Diagnosis and management of patients with PTSD.

Section 1. Epidemiology and aetiology

Post-traumatic stress disorder or PTSD was first defined in 1980 when the American Psychiatric Association described the clinical features of PTSD in DSM-III. PTSD was a controversial diagnosis with some critics arguing that PTSD was no more than the medicalisation of life’s vicissitudes.

Symptoms akin to PTSD have been described through the ages: examples are shell shock associated with World War One and ‘railway spine’ associated with steam train accidents in the nineteenth century; it has been suggested that Charles Dickens had suffered from railway spine. Today, in addition to natural disasters and war, PTSD can occur following various events such as motor vehicle accidents, childhood sexual abuse and domestic violence.

Psychological trauma is common and community studies indicate a lifetime trauma exposure of 50-90% with a lifetime prevalence of PTSD of between 5% and 10%. PTSD is twice as common in women and higher rates are associated with lower socioeconomic groups.

PTSD is defined directly by its cause, that is, exposure to one or more traumatic events. Extensive research in several fields including neurobiology, neuroimaging and epidemiology provide explanatory models of PTSD such as a memory disorder with increased susceptibility if early attachment problems had occurred. The malfunction of brain structures such as the hippocampus, amygdala and pre-frontal cortex following trauma are implicated in PTSD symptomatology.

The WHO included PTSD in their 1992 International Classification of Diseases: ICD-10. There are some differences between DSM-5, implemented in 2013 and the proposed ICD-11, due in 2017, which includes a new ‘complex PTSD’ diagnosis for presentations that include interpersonal relationship and emotion regulation difficulties; harmonisation of DSM-5 and ICD-11 has not been achieved.

Acute stress disorder comprises similar symptoms to PTSD but, by definition, cannot extend beyond four weeks. Delayed-onset/expression PTSD occurs when PTSD symptoms develop more than six months after trauma and PTSD can also be chronic with remissions and relapses. Although not part of DSM or ICD classification systems, PTSD is sometimes referred to as type 1 or simple if it relates to a single event, time-limited trauma and type 2 PTSD, if it relates to protracted, multiple traumas.

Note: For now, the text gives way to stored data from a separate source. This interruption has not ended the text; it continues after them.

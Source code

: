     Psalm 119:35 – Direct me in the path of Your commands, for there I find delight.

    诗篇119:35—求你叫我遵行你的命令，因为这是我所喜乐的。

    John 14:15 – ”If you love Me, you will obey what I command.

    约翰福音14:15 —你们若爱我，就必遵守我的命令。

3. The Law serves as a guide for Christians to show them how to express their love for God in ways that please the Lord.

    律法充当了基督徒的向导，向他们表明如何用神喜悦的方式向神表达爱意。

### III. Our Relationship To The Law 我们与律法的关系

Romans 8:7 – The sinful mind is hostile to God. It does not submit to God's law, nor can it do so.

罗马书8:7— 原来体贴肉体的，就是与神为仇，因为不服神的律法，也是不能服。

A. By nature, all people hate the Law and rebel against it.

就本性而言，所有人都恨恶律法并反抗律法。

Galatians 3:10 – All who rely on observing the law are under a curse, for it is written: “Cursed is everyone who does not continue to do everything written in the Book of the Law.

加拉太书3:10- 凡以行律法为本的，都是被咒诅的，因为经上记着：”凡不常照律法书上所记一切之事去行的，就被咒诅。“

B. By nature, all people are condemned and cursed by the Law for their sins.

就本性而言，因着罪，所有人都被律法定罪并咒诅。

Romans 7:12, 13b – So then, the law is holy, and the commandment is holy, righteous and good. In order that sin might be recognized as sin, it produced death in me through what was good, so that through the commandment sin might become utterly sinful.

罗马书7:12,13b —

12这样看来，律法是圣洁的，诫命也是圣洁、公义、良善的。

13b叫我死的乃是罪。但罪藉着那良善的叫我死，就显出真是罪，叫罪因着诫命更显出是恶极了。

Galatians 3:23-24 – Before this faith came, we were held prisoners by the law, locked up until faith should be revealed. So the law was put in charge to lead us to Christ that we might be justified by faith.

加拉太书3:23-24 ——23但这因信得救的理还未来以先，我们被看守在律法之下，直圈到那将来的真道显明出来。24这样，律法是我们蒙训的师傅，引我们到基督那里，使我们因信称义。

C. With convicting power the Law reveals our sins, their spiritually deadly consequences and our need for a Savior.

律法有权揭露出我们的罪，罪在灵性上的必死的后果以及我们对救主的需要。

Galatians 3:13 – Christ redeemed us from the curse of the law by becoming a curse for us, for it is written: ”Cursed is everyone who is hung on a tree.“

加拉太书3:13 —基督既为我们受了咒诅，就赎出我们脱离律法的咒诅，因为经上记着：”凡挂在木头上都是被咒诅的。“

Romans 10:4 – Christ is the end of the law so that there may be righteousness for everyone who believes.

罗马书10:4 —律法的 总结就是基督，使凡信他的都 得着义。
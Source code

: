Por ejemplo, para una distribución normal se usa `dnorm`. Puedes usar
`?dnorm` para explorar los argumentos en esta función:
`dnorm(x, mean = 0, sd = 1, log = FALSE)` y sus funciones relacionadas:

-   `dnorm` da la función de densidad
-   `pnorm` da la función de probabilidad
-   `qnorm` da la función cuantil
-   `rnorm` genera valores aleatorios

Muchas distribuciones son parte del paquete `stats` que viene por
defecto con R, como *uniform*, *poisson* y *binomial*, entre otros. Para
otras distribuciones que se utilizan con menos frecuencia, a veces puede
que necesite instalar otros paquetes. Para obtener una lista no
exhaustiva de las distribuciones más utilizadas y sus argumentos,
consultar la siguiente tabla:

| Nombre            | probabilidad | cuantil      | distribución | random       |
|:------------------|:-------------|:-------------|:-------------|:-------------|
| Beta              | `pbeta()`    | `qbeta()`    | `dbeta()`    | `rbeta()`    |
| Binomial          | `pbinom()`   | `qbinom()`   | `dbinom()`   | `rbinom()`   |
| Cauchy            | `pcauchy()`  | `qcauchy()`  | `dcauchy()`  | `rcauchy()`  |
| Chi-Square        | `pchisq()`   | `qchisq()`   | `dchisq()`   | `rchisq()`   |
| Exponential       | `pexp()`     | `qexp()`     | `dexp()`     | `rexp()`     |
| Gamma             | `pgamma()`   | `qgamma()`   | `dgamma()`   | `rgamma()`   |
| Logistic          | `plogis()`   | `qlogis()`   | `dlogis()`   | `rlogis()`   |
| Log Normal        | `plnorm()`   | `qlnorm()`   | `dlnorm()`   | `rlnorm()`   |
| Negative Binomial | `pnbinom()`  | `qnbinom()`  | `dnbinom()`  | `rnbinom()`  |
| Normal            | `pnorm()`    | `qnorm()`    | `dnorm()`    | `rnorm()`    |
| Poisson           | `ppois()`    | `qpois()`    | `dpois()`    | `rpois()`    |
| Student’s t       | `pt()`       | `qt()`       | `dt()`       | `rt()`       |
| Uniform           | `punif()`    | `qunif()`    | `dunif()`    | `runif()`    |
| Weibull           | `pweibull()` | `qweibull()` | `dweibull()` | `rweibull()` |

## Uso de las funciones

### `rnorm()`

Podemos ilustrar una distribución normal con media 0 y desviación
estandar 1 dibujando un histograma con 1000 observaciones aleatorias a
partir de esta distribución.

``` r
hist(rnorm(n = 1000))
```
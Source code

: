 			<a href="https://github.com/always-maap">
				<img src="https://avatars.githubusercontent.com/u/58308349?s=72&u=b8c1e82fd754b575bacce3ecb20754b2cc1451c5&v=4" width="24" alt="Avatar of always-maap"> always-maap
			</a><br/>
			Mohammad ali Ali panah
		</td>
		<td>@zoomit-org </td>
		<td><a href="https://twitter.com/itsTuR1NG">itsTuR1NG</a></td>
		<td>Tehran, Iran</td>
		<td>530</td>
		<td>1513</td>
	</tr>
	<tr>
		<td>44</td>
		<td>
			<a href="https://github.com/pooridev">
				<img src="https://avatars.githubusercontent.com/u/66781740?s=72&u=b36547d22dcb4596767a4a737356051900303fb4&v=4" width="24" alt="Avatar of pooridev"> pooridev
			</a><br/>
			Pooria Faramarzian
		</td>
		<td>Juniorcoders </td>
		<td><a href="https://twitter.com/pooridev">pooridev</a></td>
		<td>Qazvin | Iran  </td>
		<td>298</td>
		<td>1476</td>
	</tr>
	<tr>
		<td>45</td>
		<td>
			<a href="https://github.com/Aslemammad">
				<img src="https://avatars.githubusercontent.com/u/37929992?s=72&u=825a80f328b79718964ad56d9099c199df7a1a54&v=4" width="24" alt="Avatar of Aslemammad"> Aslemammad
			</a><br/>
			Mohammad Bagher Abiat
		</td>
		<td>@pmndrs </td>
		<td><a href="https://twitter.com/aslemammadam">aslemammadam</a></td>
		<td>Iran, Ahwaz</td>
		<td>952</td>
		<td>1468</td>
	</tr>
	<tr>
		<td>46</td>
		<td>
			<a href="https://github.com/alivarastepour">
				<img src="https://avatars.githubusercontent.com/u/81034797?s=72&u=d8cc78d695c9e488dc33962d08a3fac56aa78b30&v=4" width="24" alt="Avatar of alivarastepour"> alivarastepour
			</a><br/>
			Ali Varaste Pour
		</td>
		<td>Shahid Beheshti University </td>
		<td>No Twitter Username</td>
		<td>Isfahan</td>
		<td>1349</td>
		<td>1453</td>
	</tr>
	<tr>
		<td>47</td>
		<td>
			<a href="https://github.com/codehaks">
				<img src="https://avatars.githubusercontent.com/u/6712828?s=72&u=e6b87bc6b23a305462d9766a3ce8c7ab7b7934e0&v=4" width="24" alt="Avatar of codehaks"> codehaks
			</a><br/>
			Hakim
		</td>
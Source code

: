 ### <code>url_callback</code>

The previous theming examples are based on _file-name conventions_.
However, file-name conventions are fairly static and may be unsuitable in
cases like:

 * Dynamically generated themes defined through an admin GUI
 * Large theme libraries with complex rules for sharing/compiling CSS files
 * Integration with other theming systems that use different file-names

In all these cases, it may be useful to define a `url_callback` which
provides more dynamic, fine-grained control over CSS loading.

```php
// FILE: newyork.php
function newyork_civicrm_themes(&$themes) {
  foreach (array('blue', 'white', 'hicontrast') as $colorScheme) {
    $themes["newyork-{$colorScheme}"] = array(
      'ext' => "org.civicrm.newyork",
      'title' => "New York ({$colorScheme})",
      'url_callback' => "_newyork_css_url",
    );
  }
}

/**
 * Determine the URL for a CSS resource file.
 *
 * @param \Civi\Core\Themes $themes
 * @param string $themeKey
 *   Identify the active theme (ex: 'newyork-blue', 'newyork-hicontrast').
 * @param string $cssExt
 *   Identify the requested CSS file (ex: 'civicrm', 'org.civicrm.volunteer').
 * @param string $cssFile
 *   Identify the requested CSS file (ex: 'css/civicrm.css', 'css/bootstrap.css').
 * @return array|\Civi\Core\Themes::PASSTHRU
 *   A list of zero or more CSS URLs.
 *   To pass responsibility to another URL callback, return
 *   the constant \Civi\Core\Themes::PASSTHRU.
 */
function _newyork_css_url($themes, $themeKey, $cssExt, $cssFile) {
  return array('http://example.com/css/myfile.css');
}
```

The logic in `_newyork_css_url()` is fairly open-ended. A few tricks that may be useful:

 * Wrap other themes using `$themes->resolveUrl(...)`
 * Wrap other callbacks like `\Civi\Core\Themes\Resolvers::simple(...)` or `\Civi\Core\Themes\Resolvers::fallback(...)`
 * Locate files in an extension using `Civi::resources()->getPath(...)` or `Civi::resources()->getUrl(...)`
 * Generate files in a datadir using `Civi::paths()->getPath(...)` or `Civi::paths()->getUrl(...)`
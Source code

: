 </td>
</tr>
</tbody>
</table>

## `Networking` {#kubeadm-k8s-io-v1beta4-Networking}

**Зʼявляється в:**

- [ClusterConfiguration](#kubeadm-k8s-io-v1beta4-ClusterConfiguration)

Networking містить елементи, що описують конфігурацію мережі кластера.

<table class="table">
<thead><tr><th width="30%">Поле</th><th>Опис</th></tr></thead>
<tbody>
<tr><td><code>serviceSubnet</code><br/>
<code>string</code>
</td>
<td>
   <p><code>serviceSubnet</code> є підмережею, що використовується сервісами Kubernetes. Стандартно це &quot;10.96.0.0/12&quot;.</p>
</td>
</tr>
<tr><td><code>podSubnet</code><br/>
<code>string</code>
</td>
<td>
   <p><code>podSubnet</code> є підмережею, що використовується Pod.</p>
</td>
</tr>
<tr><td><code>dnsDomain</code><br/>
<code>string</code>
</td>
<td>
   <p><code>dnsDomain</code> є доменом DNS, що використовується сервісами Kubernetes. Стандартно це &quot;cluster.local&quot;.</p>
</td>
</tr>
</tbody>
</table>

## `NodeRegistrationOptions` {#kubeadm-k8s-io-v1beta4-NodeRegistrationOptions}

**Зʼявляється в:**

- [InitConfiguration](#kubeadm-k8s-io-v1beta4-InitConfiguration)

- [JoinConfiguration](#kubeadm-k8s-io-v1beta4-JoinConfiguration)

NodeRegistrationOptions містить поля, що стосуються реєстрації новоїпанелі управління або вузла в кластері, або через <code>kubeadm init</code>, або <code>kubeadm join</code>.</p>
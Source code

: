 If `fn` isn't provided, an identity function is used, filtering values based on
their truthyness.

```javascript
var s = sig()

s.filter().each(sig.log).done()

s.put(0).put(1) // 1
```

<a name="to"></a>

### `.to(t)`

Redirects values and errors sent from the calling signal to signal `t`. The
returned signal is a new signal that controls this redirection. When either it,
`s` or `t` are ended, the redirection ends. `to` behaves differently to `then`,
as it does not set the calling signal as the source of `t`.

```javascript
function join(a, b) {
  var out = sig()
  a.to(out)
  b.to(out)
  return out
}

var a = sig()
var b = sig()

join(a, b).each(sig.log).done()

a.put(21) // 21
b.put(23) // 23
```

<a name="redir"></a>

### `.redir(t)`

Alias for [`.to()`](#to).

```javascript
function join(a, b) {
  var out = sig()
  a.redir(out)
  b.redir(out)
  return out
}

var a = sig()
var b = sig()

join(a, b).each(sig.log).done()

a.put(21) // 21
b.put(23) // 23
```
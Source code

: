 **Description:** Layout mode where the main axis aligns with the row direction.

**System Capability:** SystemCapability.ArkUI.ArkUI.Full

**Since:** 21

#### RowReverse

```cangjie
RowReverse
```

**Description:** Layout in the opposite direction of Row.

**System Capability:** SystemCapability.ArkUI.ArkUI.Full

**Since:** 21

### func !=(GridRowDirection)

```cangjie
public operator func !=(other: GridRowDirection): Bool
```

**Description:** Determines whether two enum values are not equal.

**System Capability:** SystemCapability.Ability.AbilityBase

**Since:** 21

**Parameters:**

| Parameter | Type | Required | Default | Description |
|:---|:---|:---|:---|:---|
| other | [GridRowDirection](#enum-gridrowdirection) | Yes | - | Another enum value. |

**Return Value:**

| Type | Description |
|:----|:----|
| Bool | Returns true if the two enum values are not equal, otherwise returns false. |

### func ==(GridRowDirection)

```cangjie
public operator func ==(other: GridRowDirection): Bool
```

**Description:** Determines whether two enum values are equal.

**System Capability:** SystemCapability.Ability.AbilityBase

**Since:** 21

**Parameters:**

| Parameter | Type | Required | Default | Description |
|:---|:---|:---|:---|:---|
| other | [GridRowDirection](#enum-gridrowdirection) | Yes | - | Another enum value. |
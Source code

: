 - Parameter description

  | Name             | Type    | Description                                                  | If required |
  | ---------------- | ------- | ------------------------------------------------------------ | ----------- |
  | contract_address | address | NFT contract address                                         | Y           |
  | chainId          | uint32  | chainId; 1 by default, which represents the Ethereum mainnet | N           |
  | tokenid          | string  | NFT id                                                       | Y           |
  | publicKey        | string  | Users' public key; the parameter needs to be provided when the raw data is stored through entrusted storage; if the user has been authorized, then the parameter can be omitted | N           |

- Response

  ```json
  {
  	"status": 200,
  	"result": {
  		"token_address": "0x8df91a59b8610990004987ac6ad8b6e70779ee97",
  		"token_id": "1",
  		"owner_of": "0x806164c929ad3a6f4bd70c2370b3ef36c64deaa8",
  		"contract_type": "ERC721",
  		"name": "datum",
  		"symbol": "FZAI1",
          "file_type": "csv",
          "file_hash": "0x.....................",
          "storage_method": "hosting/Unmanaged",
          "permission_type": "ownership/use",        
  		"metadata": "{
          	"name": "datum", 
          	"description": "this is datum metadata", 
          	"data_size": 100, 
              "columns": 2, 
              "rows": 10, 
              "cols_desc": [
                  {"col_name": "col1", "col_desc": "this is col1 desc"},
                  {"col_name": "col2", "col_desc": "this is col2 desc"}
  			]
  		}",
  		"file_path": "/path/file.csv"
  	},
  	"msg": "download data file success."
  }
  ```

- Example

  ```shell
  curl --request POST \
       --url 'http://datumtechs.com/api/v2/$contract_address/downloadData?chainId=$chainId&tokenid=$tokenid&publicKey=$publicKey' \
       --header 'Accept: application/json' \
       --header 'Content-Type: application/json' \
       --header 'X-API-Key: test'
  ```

Section 2: Making the diagnosis

There are no diagnostic investigations for PTSD, however there are several PTSD screening tools, such as the Trauma Screening Questionnaire, which can aid diagnosis. Although there is some divergence between DSM-5 and the proposed ICD-11, both classification systems share the core PTSD symptoms of:

  • Re-experiencing past trauma through intrusive memories, dreams and experiences
  • Avoidance of the re-experiencing of past trauma by avoiding triggers of trauma memory such as people and places
  • Hyperarousal with excessive vigilance and exaggerated startle

Complex PTSD, as proposed in ICD-11, has the additional symptoms of:

  • Emotional dysregulation
  • Negative self-concepts
  • Disturbed relationships

DSM-5 has included new criteria that overlap with complex PTSD and evidence suggests that DSM-5 identifies PTSD more than the proposed ICD-11.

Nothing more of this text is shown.